The Bank of England (BoE) is seriously weighing the pros and cons of issuing a central bank digital currency (CBDC) denominated in pounds sterling. Britain’s central bank recognized that a digital pound could be destabilizing for the current banking system. However, a digital currency could utilize the latest FinTech and make transactions easier and faster for consumers.
The Bank has just released a 57-page report examining how CBDCs could be introduced to existing markets, performing as both a store of value and used in everyday transactions.
The report, titled “Central Bank Digital Currency March 2020: Opportunities, Challenges and Design” follows discussions by government officials as they explore shifting to a digital economy.
As cryptocurrencies and other digital currencies become more mainstream, fiat money issued by central banks is — albeit slowly — losing its market stronghold.

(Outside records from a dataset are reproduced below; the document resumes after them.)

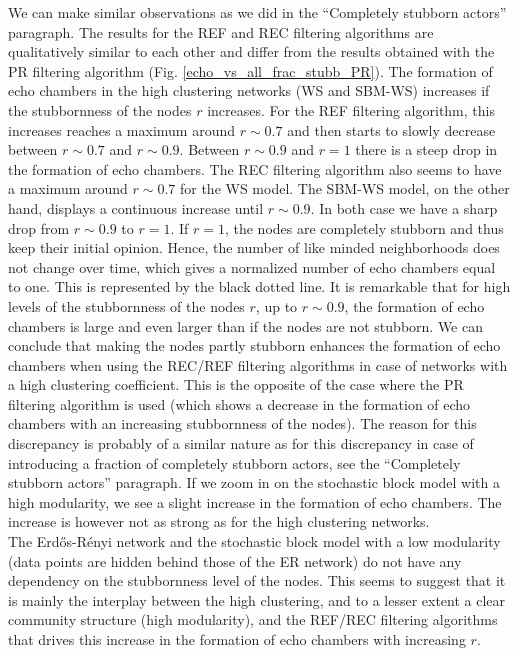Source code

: \documentclass[11 pt , letterpaper , twoside , openright]{book}
\begin{document}
We can make similar observations as we did in the ``Completely stubborn actors'' paragraph. The results for the REF and REC filtering algorithms are qualitatively similar to each other and differ from the results obtained with the PR filtering algorithm (Fig. \ref{echo_vs_all_frac_stubb_PR}). The formation of echo chambers in the high clustering networks (WS and SBM-WS) increases if the stubbornness of the nodes $r$ increases. For the REF filtering algorithm, this increases reaches a maximum around $r \sim 0.7$ and then starts to slowly decrease between $r\sim 0.7$ and $r\sim 0.9$. Between $r \sim 0.9$ and $r=1$ there is a steep drop in the formation of echo chambers. The REC filtering algorithm also seems to have a maximum around $r \sim 0.7$ for the WS model. The SBM-WS model, on the other hand, displays a continuous increase until $r \sim 0.9$. In both case we have a sharp drop from $r \sim 0.9$ to $r=1$. If $r=1$, the nodes are completely stubborn and thus keep their initial opinion. Hence, the number of like minded neighborhoods does not change over time, which gives a normalized number of echo chambers equal to one. This is represented by the black dotted line. It is remarkable that for high levels of the stubbornness of the nodes $r$, up to $r \sim 0.9$, the formation of echo chambers is large and even larger than if the nodes are not stubborn. We can conclude that making the nodes partly stubborn enhances the formation of echo chambers when using the REC/REF filtering algorithms in case of networks with a high clustering coefficient. This is the opposite of the case where the PR filtering algorithm is used (which shows a decrease in the formation of echo chambers with an increasing stubbornness of the nodes). The reason for this discrepancy is probably of a similar nature as for this discrepancy in case of introducing a fraction of completely stubborn actors, see the ``Completely stubborn actors'' paragraph. If we zoom in on the stochastic block model with a high modularity, we see a slight increase in the formation of echo chambers. The increase is however not as strong as for the high clustering networks.\\
\newline
The Erd\H{o}s-R\'{e}nyi network and the stochastic block model with a low modularity (data points are hidden behind those of the ER network) do not have any dependency on the stubbornness level of the nodes. This seems to suggest that it is mainly the interplay between the high clustering, and to a lesser extent a clear community structure (high modularity), and the REF/REC filtering algorithms that drives this increase in the formation of echo chambers with increasing $r$. %
\end{document}
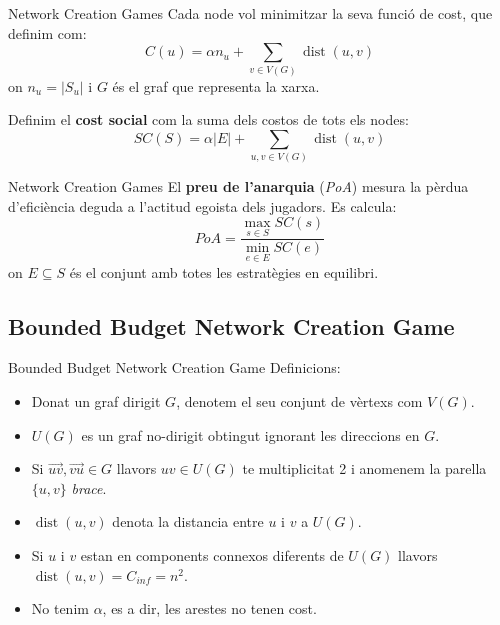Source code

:\documentclass[aspectratio=169]{beamer}
\DeclareMathOperator{\dist}{dist}
\begin{document}
\begin{frame}{Network Creation Games}
    Cada node vol minimitzar la seva funció de cost, que definim com:
    \begin{equation*}
        C(u) = \alpha n_u + \sum_{v \in V(G)}\dist(u,v)
    \end{equation*}
    on $n_u = |S_u|$ i $G$ és el graf que representa la xarxa.
    
    \vspace{1.5em}
    
    Definim el \textbf{cost social} com la suma dels costos de tots els nodes:
    \begin{equation*}
        SC(S) = \alpha |E| + \sum_{u,v \in V(G)} \dist(u,v)
    \end{equation*}
\end{frame}

\begin{frame}{Network Creation Games}
    El \textbf{preu de l'anarquia} (\emph{PoA}) mesura la pèrdua d'eficiència deguda a l'actitud egoista dels jugadors. Es calcula:
    \begin{equation*}
        PoA = \frac{\max_{s \in S} SC(s)}{\min_{e \in E} SC(e)}
    \end{equation*}
    on $E \subseteq S$ és el conjunt amb totes les estratègies en equilibri.
\end{frame}

\subsection{Bounded Budget Network Creation Game}
\begin{frame}{Bounded Budget Network Creation Game}
Definicions:
\begin{itemize}
    \item<1-> Donat un graf dirigit $G$, denotem el seu conjunt de vèrtexs com $V(G)$.
    \item<2-> $U(G)$ es un graf no-dirigit obtingut ignorant les direccions en $G$.
    \item<3-> Si $\vec{uv}, \vec{vu} \in G$ llavors $uv \in U(G)$ te multiplicitat 2 i
        anomenem la parella $\{u, v\}$ \emph{brace}.
    \item<4-> $\dist(u, v)$ denota la distancia entre $u$ i $v$ a $U(G)$.
    \item<5-> Si $u$ i $v$ estan en components connexos diferents de $U(G)$ llavors
        $\dist(u, v) = C_{inf} = n^2$.
    \item<6-> No tenim $\alpha$, es a dir, les arestes no tenen cost.
        
    
\end{itemize}
\end{frame} 
\end{document}
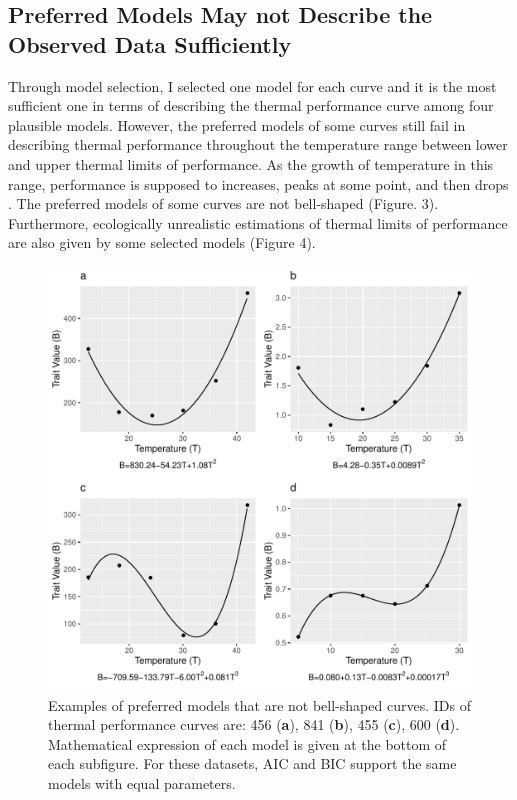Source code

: \documentclass[11pt]{article}
\begin{document}
    \subsection{Preferred Models May not Describe the Observed Data Sufficiently}
    Through model selection, I selected one model for each curve and it is the most sufficient one in terms of describing 
    the thermal performance curve among four plausible models. However, the preferred models of some curves still 
    fail in describing thermal performance throughout the temperature 
    range between lower and upper thermal limits of performance. As the growth of temperature in this range, 
    performance is supposed to increases, peaks at some point, and then drops \cite{sinclair2016can,krenek2011thermal}. 
    The preferred models of some curves are 
    not bell-shaped (Figure. 3). Furthermore, ecologically unrealistic estimations 
    of thermal limits of performance are also given by some selected models (Figure 4). 
     
    \begin{figure}[H]
      \centering
      \includegraphics[width=\textwidth]{../Results/Fig2.pdf}
      \caption{Examples of preferred models that are not bell-shaped curves. IDs of thermal performance curves 
      are: 456 (\textbf{a}), 
      841 (\textbf{b}), 455 (\textbf{c}), 600 (\textbf{d}). Mathematical expression of each model is given at 
      the bottom of each subfigure. For these datasets, AIC and BIC support the same models with equal parameters.} 
    \end{figure}
\end{document}
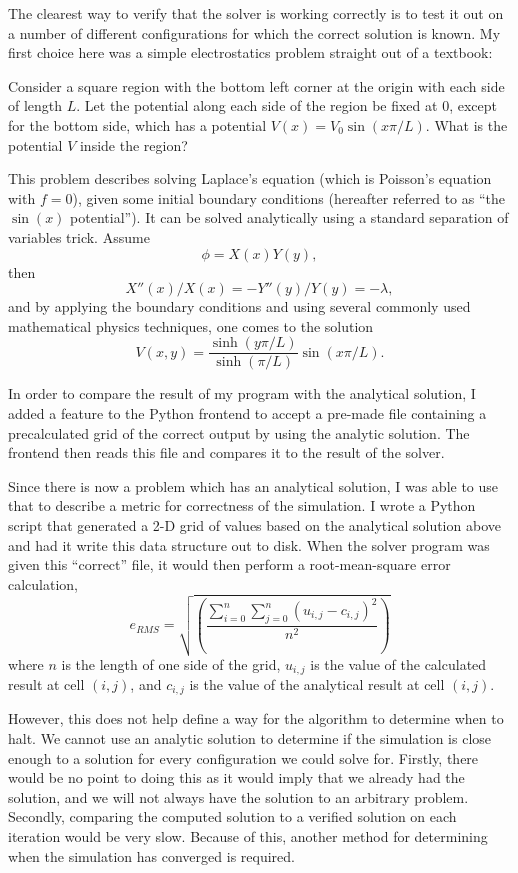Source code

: The clearest way to verify that the solver is working correctly is to test it out on a number of different configurations
for which the correct solution is known. My first choice here was a simple electrostatics problem straight out of a textbook\cite{griffiths}:
\begin{addmargin}[2em]{2em}%
	Consider a square region with the bottom left corner at the origin with each side of length $L$. Let the potential
	along each side of the region be fixed at 0, except for the bottom side, which has a potential $V(x) = V_0 \sin(x \pi / L)$.
	What is the potential $V$ inside the region?
\end{addmargin}
This problem describes solving Laplace's equation (which is Poisson's equation with $f=0$), given some initial boundary conditions (hereafter referred to as ``the $\sin(x)$ potential'').
It can be solved analytically using a standard separation of variables trick\cite{boas}. Assume
$$\phi = X(x) Y(y),$$
then
$$X''(x)/X(x) = -Y''(y)/Y(y) = -\lambda,$$
and by applying the boundary conditions and using several commonly used mathematical physics techniques, one comes to the solution\cite{griffiths}
$$V(x,y) = \frac{\sinh(y \pi / L)}{\sinh(\pi / L)} \sin(x \pi / L).$$

In order to compare the result of my program with the analytical solution, I added a feature to the Python frontend
to accept a pre-made file containing a precalculated grid of the correct output by using the analytic solution. The
frontend then reads this file and compares it to the result of the solver.

Since there is now a problem which has an analytical solution, I was able to use that to describe a metric for
correctness of the simulation. I wrote a Python script that generated a 2-D grid of values based on the analytical
solution above and had it write this data structure out to disk. When the solver program was given this ``correct''
file, it would then perform a root-mean-square error calculation,
$$e_{RMS} = \sqrt{\left(\frac{\sum_{i=0}^{n} \sum_{j=0}^{n} (u_{i,j} - c_{i,j})^2}{n^2}\right)}$$
where $n$ is the length of one side of the grid, $u_{i,j}$ is the value of the calculated result at cell $(i,j)$, and
$c_{i, j}$ is the value of the analytical result at cell $(i, j)$.



However, this does not help define a way for the algorithm to determine when to halt. We cannot use an analytic solution
to determine if the simulation is close enough to a solution for every configuration we could solve for. Firstly, there
would be no point to doing this as it would imply that we already had the solution, and we will not always have the
solution to an arbitrary problem. Secondly, comparing the computed solution to a verified solution on each iteration would
be very slow. Because of this, another method for determining when the simulation has converged is required.

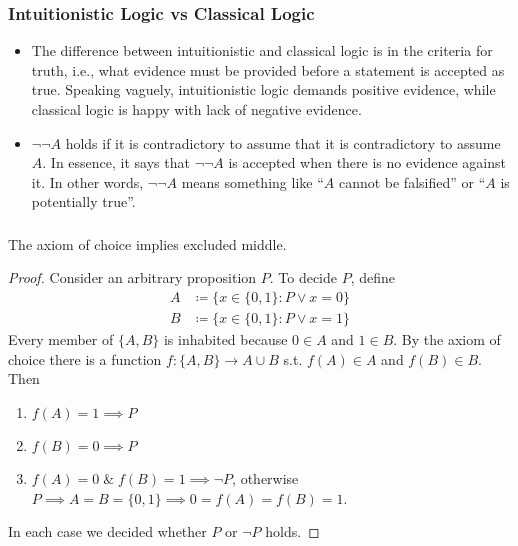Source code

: \documentclass[UTF8,11pt,colorlinks,compress,openany]{beamer}%
\begin{document}
\begin{frame}\frametitle{Intuitionistic Logic vs Classical Logic}
\begin{itemize}
	\item The difference between intuitionistic and classical logic is in the criteria for truth, i.e., what evidence must be provided before a statement is accepted as true. Speaking vaguely, intuitionistic logic demands positive evidence, while classical logic is happy with lack of negative evidence.
	\item $\neg\neg A$ holds if it is contradictory to assume that it is contradictory to assume $A$. In essence, it says that $\neg\neg A$ is accepted when there is no evidence against it. In other words, $\neg\neg A$ means something like ``$A$ cannot be falsified'' or ``$A$ is potentially true''.
\end{itemize}
\end{frame}

\begin{frame}\frametitle{}
\begin{theorem}
The axiom of choice implies excluded middle.
\end{theorem}
\begin{proof}
Consider an arbitrary proposition $P$. To decide $P$, define
\begin{align*}
A&\coloneqq\big\{x\in\{0,1\}: P\vee x=0\big\}\\
B&\coloneqq\big\{x\in\{0,1\}: P\vee x=1\big\}
\end{align*}
Every member of $\{A,B\}$ is inhabited because $0\in A$ and $1\in B$. By the axiom of choice there is a function $f:\{A,B\}\to A\cup B$ s.t. $f(A)\in A$ and $f(B)\in B$. Then
\begin{enumerate}
	\item $f(A)=1\implies P$
	\item $f(B)=0\implies P$
	\item $f(A)=0\;\&\; f(B)=1\implies\neg P$, otherwise $P\implies A=B=\{0,1\}\implies 0=f(A)=f(B)=1$.
\end{enumerate}
In each case we decided whether $P$ or $\neg P$ holds.
\end{proof}
\end{frame}
\end{document}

Bank of England looking ahead
Blockchain-based platforms offering quick, cheap, and secure transactions are becoming increasingly popular. Without first issuing a digital currency on the blockchain, the BoE is currently only maintaining control of fiat currency and unable to get in on this new market. Facebook’s announcement of the stablecoin Libra in particular, has forced a number of countries to seriously consider implementing a CBDC.
“We are in the middle of a revolution in payments. Banknotes — the Bank’s most accessible form of money — are being used less frequently to make payments. At the same time, fintech firms have begun to alter the market by offering new forms of money and new ways to pay with it. These developments create major new opportunities, present some new risks, and raise a number of profound questions for the Bank.”
Challenges and risks to introducing CBDCs
The BoE issuing a digital currency would be a significant innovation, as such trading in currencies typically offers more secure transactions and easier ways to send and receive funds. However, this would bring with it changes to current monetary policy and the risks of volatility associated with some cryptocurrencies.
“If significant deposit balances are moved from commercial banks into CBDC, it could have implications for the balance sheets of commercial banks and the Bank of England, the amount of credit provided by banks to the wider economy, and how the Bank implements monetary policy and supports financial stability.“
At this time, the BoE has not yet reached a decision on whether to launch a CBDC. The BoE governor publicly stated he would be open to the possibility of a state-issued digital currency in 2018, but his successor has expressed doubts about cryptocurrencies like Bitcoin.
In the report, central bankers said any digital currency from the BoE “would be denominated in pounds sterling.”
The public is invited to write responses to the paper until June 12.
Other countries considering CBDCs
The Bank of England is far from the only central bank to consider minting a digital currency. Though China’s plans for a CBDC have been delayed due to the effects of the coronavirus, Sweden is also testing a new digital currency.